__Exercise requirements__. Read through the data below and state how many of its lines contain the word "language", adding nothing.

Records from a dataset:
————

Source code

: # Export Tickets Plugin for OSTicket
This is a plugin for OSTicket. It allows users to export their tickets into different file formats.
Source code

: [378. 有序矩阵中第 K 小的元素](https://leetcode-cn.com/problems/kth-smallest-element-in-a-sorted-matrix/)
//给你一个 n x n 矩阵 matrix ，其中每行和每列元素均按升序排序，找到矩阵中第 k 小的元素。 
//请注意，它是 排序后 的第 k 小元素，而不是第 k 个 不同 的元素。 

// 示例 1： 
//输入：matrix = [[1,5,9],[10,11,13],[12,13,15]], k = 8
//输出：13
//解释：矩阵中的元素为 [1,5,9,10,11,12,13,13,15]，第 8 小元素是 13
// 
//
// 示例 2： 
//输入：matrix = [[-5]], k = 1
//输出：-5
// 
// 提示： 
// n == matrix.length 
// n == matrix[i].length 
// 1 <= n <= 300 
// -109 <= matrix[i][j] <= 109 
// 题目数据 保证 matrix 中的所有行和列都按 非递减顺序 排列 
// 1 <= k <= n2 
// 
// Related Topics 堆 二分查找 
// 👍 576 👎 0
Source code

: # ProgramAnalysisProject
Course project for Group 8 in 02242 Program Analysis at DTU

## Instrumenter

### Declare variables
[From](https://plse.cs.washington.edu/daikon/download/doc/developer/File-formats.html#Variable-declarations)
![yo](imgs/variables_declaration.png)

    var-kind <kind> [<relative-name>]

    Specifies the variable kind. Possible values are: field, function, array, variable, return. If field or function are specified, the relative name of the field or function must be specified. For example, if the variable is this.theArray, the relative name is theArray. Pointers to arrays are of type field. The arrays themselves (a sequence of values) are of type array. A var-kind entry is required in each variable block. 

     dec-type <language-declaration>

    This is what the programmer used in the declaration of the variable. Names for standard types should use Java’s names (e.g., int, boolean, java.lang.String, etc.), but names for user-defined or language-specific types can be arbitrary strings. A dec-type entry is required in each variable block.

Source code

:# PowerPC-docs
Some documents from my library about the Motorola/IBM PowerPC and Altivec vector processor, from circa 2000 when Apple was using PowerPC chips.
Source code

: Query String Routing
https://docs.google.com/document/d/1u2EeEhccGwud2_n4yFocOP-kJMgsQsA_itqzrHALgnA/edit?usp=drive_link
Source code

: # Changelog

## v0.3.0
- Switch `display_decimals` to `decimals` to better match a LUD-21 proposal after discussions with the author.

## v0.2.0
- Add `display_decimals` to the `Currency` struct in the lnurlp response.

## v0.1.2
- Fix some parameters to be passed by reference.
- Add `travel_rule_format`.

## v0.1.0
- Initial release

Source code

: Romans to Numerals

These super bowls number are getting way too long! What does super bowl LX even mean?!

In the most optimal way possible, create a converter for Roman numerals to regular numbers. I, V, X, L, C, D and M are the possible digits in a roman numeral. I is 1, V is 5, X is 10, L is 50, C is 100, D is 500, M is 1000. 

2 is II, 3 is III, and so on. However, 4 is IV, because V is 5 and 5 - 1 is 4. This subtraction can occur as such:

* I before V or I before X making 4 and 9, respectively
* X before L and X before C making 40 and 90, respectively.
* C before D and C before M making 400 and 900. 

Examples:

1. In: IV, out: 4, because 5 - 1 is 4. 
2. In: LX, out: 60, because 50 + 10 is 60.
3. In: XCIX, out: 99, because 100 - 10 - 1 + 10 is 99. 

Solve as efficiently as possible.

————

__Answer box__. 2